Its parabola - from fascist symbol to naturalist totem, to oblivion - echoes in the artist’s gesture, which captures its essence but strips it of all rhetoric. The “bones” of the title - Bones, precisely - evoke what remains: a structure, perhaps, but also a denunciation. Power reduced to a skeleton and nature, unheeded, presenting the bill.
Instead, at GAMeC - Gallery of Modern and Contemporary Art - is Empire, a conceptual sculpture powerful in its essentiality: a terracotta brick, engraved with the word “EMPIRE,” is enclosed in a glass bottle. The contrast between the solidity of the brick and the fragility of the container says it all. Power is here motionless, unexpressed, locked up in itself.
It is an image of stalemate, of powerlessness, of dream (or threat), an image that is never accomplished. The brick evokes construction, the foundation, but the bottle suggests isolation, distance, impossibility. The entire work seems like a message cast toward a future that may never come. The tension is palpable: between what would like to be and what is prevented.
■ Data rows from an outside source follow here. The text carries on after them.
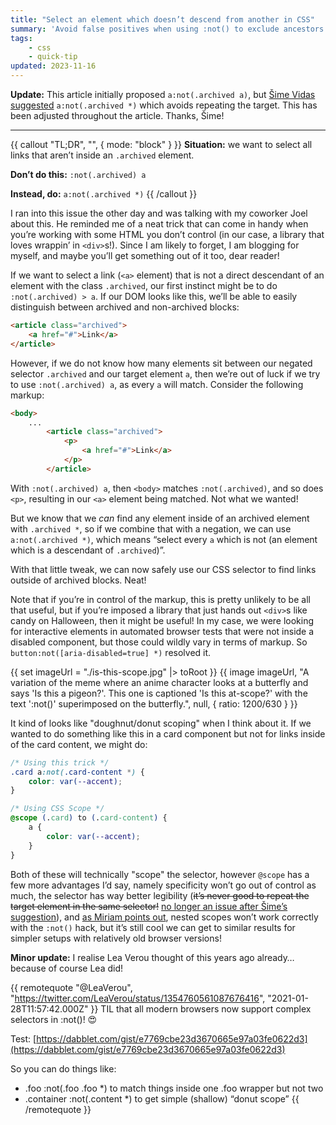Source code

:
 ```yaml
---
title: "Select an element which doesn’t descend from another in CSS"
summary: 'Avoid false positives when using :not() to exclude ancestors from a scope.'
tags:
    - css
    - quick-tip
updated: 2023-11-16
---
```


**Update:** This article initially proposed `a:not(.archived a)`, but [Šime Vidas suggested](https://mastodon.social/@simevidas/111294439227937167) `a:not(.archived *)` which avoids repeating the target. This has been adjusted throughout the article. Thanks, Šime!

<hr>

{{ callout "TL;DR", "", { mode: "block" } }}
**Situation:** we want to select all links that aren’t inside an `.archived` element.

**Don’t do this:** `:not(.archived) a`

**Instead, do:** `a:not(.archived *)`
{{ /callout }}

I ran into this issue the other day and was talking with my coworker Joel about this. He reminded me of a neat trick that can come in handy when you’re working with some HTML you don’t control (in our case, a library that loves wrappin’ in `<div>`s!). Since I am likely to forget, I am blogging for myself, and maybe you’ll get something out of it too, dear reader!

If we want to select a link (`<a>` element) that is not a direct descendant of an element with the class `.archived`, our first instinct might be to do `:not(.archived) > a`. If our DOM looks like this, we’ll be able to easily distinguish between archived and non-archived blocks:

```html
<article class="archived">
	<a href="#">Link</a>
</article>
```

However, if we do not know how many elements sit between our negated selector ``.archived`` and our target element `a`, then we’re out of luck if we try to use `:not(.archived) a`, as every `a` will match. Consider the following markup:

```html
<body>
	...
		<article class="archived">
			<p>
				<a href="#">Link</a>
			</p>
		</article>
```

With `:not(.archived) a`, then `<body>` matches `:not(.archived)`, and so does `<p>`, resulting in our `<a>` element being matched. Not what we wanted!

But we know that we _can_ find any element inside of an archived element with `.archived *`, so if we combine that with a negation, we can use `a:not(.archived *)`, which means “select every `a` which is not (an element which is a descendant of `.archived`)”.

With that little tweak, we can now safely use our CSS selector to find links outside of archived blocks. Neat!

Note that if you’re in control of the markup, this is pretty unlikely to be all that useful, but if you’re imposed a library that just hands out `<div>`s like candy on Halloween, then it might be useful! In my case, we were looking for interactive elements in automated browser tests that were not inside a disabled component, but those could wildly vary in terms of markup. So `button:not([aria-disabled=true] *)` resolved it.

{{ set imageUrl = "./is-this-scope.jpg" |> toRoot }}
{{ image imageUrl, "A variation of the meme where an anime character looks at a butterfly and says 'Is this a pigeon?'. This one is captioned 'Is this at-scope?' with the text ':not()' superimposed on the butterfly.", null, { ratio: 1200/630 } }}

It kind of looks like "doughnut/donut scoping" when I think about it. If we wanted to do something like this in a card component but not for links inside of the card content, we might do:

```css
/* Using this trick */
.card a:not(.card-content *) {
    color: var(--accent);
}

/* Using CSS Scope */
@scope (.card) to (.card-content) {
    a {
        color: var(--accent);
    }
}
```

Both of these will technically "scope" the selector, however `@scope` has a few more advantages I’d say, namely specificity won’t go out of control as much, the selector has way better legibility (<del>it’s never good to repeat the target element in the same selector!</del> <ins>no longer an issue after Šime’s suggestion</ins>), and [as Miriam points out](https://shoptalkshow.com/591/#t=41:30), nested scopes won’t work correctly with the `:not()` hack, but it’s still cool we can get to similar results for simpler setups with relatively old browser versions!

**Minor update:** I realise Lea Verou thought of this years ago already… because of course Lea did!

{{ remotequote "@LeaVerou", "https://twitter.com/LeaVerou/status/1354760561087676416", "2021-01-28T11:57:42.000Z" }}
TIL that all modern browsers now support complex selectors in :not()! 😍

Test: [https://dabblet.com/gist/e7769cbe23d3670665e97a03fe0622d3](https://dabblet.com/gist/e7769cbe23d3670665e97a03fe0622d3)

So you can do things like:
- .foo :not(.foo .foo *) to match things inside one .foo wrapper but not two 
- .container :not(.content *) to get simple (shallow) “donut scope”
{{ /remotequote }}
In the interplay between symbols, Empire alludes to the failure of utopias, but also to the paralysis of an age in which the will fails to translate into action. The artist offers no solutions, but hands the viewer an object to interrogate, to decipher. Empire, today, is perhaps just a word without substance, or a bottled-up threat.
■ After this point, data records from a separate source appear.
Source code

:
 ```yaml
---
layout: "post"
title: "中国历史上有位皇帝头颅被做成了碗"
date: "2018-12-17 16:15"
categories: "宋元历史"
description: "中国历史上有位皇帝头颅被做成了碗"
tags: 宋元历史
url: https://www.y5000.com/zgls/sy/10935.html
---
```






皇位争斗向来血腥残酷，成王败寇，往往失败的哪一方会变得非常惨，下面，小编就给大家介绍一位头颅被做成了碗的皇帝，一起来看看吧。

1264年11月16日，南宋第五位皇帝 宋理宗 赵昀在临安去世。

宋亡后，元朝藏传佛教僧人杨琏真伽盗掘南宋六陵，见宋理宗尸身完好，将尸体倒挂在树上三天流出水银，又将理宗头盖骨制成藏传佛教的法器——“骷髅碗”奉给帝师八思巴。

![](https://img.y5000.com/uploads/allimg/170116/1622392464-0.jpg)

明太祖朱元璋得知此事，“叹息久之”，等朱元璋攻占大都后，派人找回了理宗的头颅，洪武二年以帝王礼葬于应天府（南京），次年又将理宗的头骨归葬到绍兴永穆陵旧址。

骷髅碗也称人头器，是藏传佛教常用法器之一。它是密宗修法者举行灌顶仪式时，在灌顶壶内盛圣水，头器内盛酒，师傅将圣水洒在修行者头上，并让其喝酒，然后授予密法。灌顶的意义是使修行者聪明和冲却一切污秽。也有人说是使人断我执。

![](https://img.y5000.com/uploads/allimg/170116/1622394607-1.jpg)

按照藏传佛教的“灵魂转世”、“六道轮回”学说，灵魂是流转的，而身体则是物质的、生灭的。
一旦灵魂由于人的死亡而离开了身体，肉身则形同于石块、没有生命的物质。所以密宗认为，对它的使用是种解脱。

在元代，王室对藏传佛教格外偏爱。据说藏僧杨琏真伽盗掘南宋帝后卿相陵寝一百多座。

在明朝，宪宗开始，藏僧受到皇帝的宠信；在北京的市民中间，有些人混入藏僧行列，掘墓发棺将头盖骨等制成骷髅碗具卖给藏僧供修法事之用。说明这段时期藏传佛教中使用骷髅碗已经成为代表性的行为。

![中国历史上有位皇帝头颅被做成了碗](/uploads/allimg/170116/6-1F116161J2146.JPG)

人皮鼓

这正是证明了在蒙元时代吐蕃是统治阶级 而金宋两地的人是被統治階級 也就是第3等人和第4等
Also at GAMeC, No is presented as a variation on the theme of the unspoken, the unshown. It is a reworking of one of Cattelan’s most controversial works, Him (2001), which depicted Adolf Hitler kneeling as if in prayer, his face childlike and disarming. In No, that face is covered by a bag.
The intervention grew out of a censorship request in China for a Cattelan exhibition, but it aspires to become something more: a reflection on visibility, trauma, and removal. The bag is ambivalent: it punishes and protects, obscures and reveals. The identity of the work is denied, but precisely because of this it takes on a new meaning. It is no longer just about Hitler, but about our relationship to the representation of evil.
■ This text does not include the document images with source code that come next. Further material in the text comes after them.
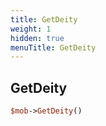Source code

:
 ```yaml
---
title: GetDeity
weight: 1
hidden: true
menuTitle: GetDeity
---
```

## GetDeity
```perl
$mob->GetDeity()
```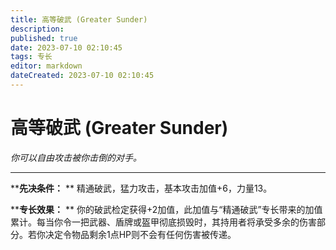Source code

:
 ```yaml
---
title: 高等破武 (Greater Sunder)
description: 
published: true
date: 2023-07-10 02:10:45
tags: 专长
editor: markdown
dateCreated: 2023-07-10 02:10:45
---
```


# 高等破武 (Greater Sunder)

_你可以自由攻击被你击倒的对手。_

* * *

****先决条件：** ** 精通破武，猛力攻击，基本攻击加值+6，力量13。

****专长效果：** **
你的破武检定获得+2加值，此加值与“精通破武”专长带来的加值累计。每当你令一把武器、盾牌或盔甲彻底损毁时，其持用者将承受多余的伤害部分。若你决定令物品剩余1点HP则不会有任何伤害被传递。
What does it mean to prevent recognition? Protect the audience or hide the truth? No is meant to be a work capable of disorientation, capable of forcing viewers to come to terms with the limits of memory and the responsibility of the gaze. In an age dominated by images, the act of obscuring becomes more eloquent than showing.
In the heart of Bergamo Alta, at the Palazzo della Ragione, finds space for November, a statuary marble sculpture depicting a homeless man lying on a bench, his pants unbuttoned and a trickle of urine flowing to the ground. The realism is strong, then, but it is the silent dignity of the subject that, in the artist’s intent, should strike.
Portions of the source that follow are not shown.